Neal Ascherson, author and journalist

What song brings back a cherished memory?

When I was a student at Cambridge in the 1950s I met a lot of Africans, in effect refugees who had been trying to overthrow apartheid. They brought with them vinyl records of African music, which I loved. The music I really fell for was by Jean-Bosco Mwenda, the grandfather of Congolese guitar music. And the one I loved most was Masanga, which is really a dance – rich and repetitive music, with layers and patterns and the most daring rhythms.
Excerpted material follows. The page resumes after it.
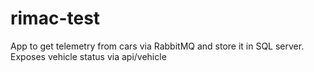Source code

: # rimac-test
App to get telemetry from cars via RabbitMQ and store it in SQL server. Exposes vehicle status via api/vehicle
What does hearing Masanga evoke for you?

It evokes the room I had at Cambridge in the 1950s, old and shabby, but with a gramophone in the corner. I’m trying to write an essay and listening to this wonderful, deeply reassuring, moving stream of music. And with me are one or two people who’ve come round to see me – some of them African intellectuals involved in anti-colonial struggles, perhaps my best friend, who was a Ugandan. And the music is intoxicating. It’s like drinking some wonderful, magical, reassuring drink that fills you with confidence and clears your head.
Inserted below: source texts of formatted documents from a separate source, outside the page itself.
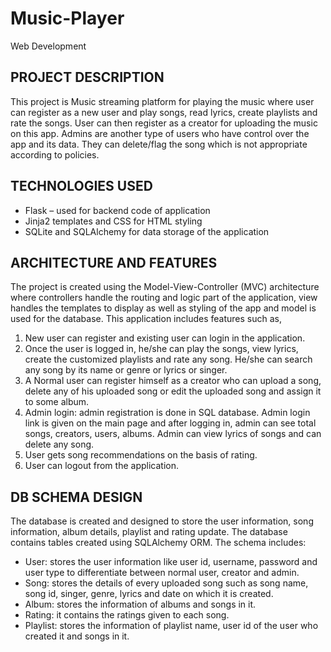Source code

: # Music-Player
Web Development
## PROJECT DESCRIPTION
This project is Music streaming platform for playing the music where user can register as a new user and play songs, read lyrics, create playlists and rate the songs. User can then register as a creator for uploading the music on this app. Admins are another type of users who have control over the app and its data. They can delete/flag the song which is not appropriate according to policies.

## TECHNOLOGIES USED
*	Flask – used for backend code of application
*	Jinja2 templates and CSS for HTML styling
*	SQLite and SQLAlchemy for data storage of the application

## ARCHITECTURE AND FEATURES
The project is created using the Model-View-Controller (MVC) architecture where controllers handle the routing and logic part of the application, view handles the templates to display as well as styling of the app and model is used for the database. 
This application includes features such as,
1. New user can register and existing user can login in the application.
2.	Once the user is logged in, he/she can play the songs, view lyrics, create the customized playlists and rate any song. He/she can search any song by its name or genre or lyrics or singer.
3.	A Normal user can register himself as a creator who can upload a song, delete any of his uploaded song or edit the uploaded song and assign it to some album.
4.	Admin login: admin registration is done in SQL database. Admin login link is given on the main page and after logging in, admin can see total songs, creators, users, albums. Admin can view lyrics of songs and can delete any song.
5.	User gets song recommendations on the basis of rating.
6.	User can logout from the application.

## DB SCHEMA DESIGN
The database is created and designed to store the user information, song information, album details, playlist and rating update. The database contains tables created using SQLAlchemy ORM. The schema includes:
*	User: stores the user information like user id, username, password and user type to differentiate between normal user, creator and admin.
*	Song: stores the details of every uploaded song such as song name, song id, singer, genre, lyrics and date on which it is created.
*	Album: stores the information of albums and songs in it.
*	Rating: it contains the ratings given to each song.
*	Playlist: stores the information of playlist name, user id of the user who created it and songs in it.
Is there music that takes you back to young love?

Oddly enough, the Polish national anthem. Although it can sound very solemn, it’s actually a dance tune. And when I hear it, I remember the first time I was in Warsaw, a young journalist in 1957, when Poland had thrown off direct control by the Soviet Union and was open to the world.

I’d met this beautiful girl, an art student, who took me out to an old palace on the outskirts of Warsaw called Wilanów. We walked along the lake. It was November and a bitter east wind was beginning to blow in little gusts from Siberia. And in the lake something extraordinary was happening.
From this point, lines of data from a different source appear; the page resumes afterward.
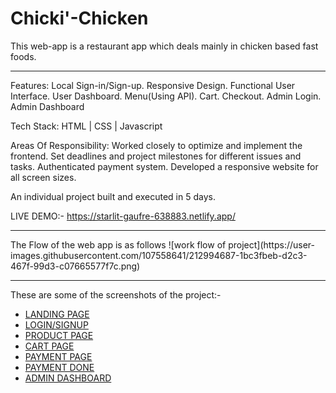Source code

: # Chicki'-Chicken
This web-app is a restaurant app which deals mainly in chicken based fast foods. 
<hr>

Features: Local Sign-in/Sign-up. Responsive Design. Functional User Interface. User Dashboard. Menu(Using API). Cart. Checkout. Admin Login. Admin Dashboard

Tech Stack: HTML | CSS | Javascript

Areas Of Responsibility: Worked closely to optimize and implement the frontend. Set deadlines and project milestones for different issues and tasks. Authenticated payment system. Developed a responsive website for all screen sizes.

An individual project built and executed in 5 days.

LIVE DEMO:- https://starlit-gaufre-638883.netlify.app/
<hr>
The Flow of the web app is as follows
![work flow of project](https://user-images.githubusercontent.com/107558641/212994687-1bc3fbeb-d2c3-467f-99d3-c07665577f7c.png)
<hr>
These are some of the screenshots of the project:-
<ul>
  <li><a href=".\screenshots\Chicki Chicken Landing page ss.png">LANDING PAGE</a></li>
  <li><a href=".\screenshots\Login ss.png">LOGIN/SIGNUP</a></li>
  <li><a href=".\screenshots\MENU SS.png">PRODUCT PAGE</a></li>
  <li><a href=".\screenshots\CART CSS.png">CART PAGE</a></li>
  <li><a href=".\screenshots\CHECKOUT SS.png">PAYMENT PAGE</a></li>
  <li><a href=".\screenshots\Payment.png">PAYMENT DONE</a></li>
  <li><a href=".\screenshots\admin-dash.png">ADMIN DASHBOARD</a></li>

</ul>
There were reeds in this lake, and each reed had developed a tiny little collar of ice round it, floating on the surface. As the wind blew they touched each other and rang, like little bells. We just looked at each other and began to dance. We danced by the side of the lake, twirling round and round, listening to these little bells.

We’re still in touch. She married someone else. But whenever I hear the Polish national anthem I think of that scene, because for me she was Poland.